Favre recebeu a Folha para fotografias em sua casa, no
Jardim Europa. Posou no sofá vermelho, desenhado por
ele mesmo, mostrou a piscina, livros de
Baudelaire e a biblioteca. À reportagem, preferiu conceder uma entrevista no comitê eleitoral de Marta.
Na presença de um assessor. Logo
no início, ligou seu próprio gravador. "É para o caso de o seu
aparelho falhar."
Folha - O sr. e a prefeita estão
juntos há dois anos, é isso?
Luis Favre - Eu tenho menos de
um ano de casado. Uma data importante. Menos de um ano.
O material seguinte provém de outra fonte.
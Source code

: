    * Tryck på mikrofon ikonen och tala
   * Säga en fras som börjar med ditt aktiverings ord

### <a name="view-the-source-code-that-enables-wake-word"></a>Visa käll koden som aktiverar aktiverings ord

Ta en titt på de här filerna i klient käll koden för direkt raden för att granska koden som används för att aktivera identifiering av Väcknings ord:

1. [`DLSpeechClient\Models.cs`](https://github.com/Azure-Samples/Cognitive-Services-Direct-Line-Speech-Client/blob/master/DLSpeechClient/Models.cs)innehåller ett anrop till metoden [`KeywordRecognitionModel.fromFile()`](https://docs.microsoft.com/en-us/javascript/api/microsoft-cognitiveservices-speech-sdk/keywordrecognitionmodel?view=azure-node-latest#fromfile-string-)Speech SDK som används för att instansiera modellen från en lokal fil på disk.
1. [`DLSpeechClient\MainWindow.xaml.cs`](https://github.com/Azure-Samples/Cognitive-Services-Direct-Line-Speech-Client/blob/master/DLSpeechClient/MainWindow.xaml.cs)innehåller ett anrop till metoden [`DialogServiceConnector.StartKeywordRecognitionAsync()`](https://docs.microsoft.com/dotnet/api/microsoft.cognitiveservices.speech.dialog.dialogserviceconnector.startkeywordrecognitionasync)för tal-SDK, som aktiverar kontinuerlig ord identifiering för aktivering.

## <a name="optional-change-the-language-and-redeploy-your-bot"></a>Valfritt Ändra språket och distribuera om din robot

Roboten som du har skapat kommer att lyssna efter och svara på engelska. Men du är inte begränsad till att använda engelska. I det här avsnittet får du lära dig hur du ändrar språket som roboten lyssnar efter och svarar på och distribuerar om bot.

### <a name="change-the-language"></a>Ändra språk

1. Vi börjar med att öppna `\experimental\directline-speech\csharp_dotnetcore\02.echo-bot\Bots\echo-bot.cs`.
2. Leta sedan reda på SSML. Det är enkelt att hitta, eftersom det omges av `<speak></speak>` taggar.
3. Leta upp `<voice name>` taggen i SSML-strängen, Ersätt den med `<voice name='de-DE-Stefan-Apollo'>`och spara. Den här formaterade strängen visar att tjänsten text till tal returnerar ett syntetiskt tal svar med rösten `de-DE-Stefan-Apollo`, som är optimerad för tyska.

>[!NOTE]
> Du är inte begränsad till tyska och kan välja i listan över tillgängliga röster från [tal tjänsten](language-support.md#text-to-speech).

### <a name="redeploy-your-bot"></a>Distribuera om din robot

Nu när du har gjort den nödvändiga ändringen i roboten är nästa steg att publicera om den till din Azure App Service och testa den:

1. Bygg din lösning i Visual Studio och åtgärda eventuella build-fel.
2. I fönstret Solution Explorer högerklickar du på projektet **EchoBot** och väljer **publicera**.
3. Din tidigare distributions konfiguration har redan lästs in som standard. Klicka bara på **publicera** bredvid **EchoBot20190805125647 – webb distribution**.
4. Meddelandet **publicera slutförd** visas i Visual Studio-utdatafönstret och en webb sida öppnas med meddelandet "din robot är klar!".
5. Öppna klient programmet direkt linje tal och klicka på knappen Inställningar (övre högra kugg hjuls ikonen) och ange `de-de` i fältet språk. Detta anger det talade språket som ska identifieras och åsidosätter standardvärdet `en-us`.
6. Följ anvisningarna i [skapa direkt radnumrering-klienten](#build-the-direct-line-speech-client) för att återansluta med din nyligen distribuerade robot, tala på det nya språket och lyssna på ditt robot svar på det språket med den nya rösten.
Folha - Por que o sr. faz questão
de frisar isso?
Favre - Porque só vou fazer um
ano de casado em outubro. [Olha
para o assessor e percebe que confundiu a data]. Aliás, em setembro. Em 20 de setembro.
Folha - Que balanço o sr. faz de
sua experiência no Brasil?
Favre - Escolhi viver aqui em
função de uma relação afetiva que
me levou a casar com a Marta.
Mas para mim tem implicações
porque eu morei na França por
mais de 30 anos, tenho quatro filhos em Paris. Estou ligado ao
Brasil desde 1976, mas eu não morava aqui. Sinto falta de meus filhos. Sinto falta do anonimato e
de caminhar. Mas, como tenho
uma relação antiga com SP, a rudeza da separação com relação a
Paris foi amortecida pela acolhida
dos que me rodeiam aqui.
Folha - O sr. se sente bem acolhido? Creio que já ouviu menções
não muito simpáticas ao sr.
Favre - Como em todos os países, há pessoas que atacam os estrangeiros. O povo de São Paulo
não aceita, mas há os que gostam
de alimentar esse preconceito
com um intuito político. O que
mais me incomoda é a baixeza, os
rumores, os boatos, as ofensas. O
primeiro ato de campanha da
candidatura José Serra foi atacar a
mim e à minha esposa no plano
pessoal, de ofensa e de baixaria.
Folha - Há um ano, uma onda de
boatos dizia que o sr. seria uma
pessoa, digamos, sedutora. A prefeita se incomodou muito. À coluna, ela creditou tudo à inveja pois
teria um marido que é "um gato".
Favre - Que fique claro que eu
não vou responder a boatos. Inveja eu entendo. Mas penso que foi
uma tentativa sem escrúpulos, caluniosa, antiética, orquestrada
para atingir a prefeita.
Folha - O sr. se acha "um gato"?
Favre - Eu me acho uma pessoa
com certas qualidades, que não
incluem qualidades físicas, salvo
estar em bom estado físico, o que
me faz sentir muito bem. A gente
emite sinais que nunca são inteiramente físicos nem intelectuais.
É uma mistura complexa.
Folha - O que mais o atraiu na
Marta?
Favre - De pronto, a paixão. É
uma grande paixão.
Folha - O fato de o senador Eduardo Suplicy ter ficado na posição de
uma pessoa traída vulnerabilizou o
sr. e a prefeita?
Favre - Marta teve a coragem, rara num cargo em que ela está, de
considerar que, se não amava
mais uma pessoa, devia se separar. E, se amava outra, devia se casar com ela. Então, não tem traição. Ao contrário. Tem coragem.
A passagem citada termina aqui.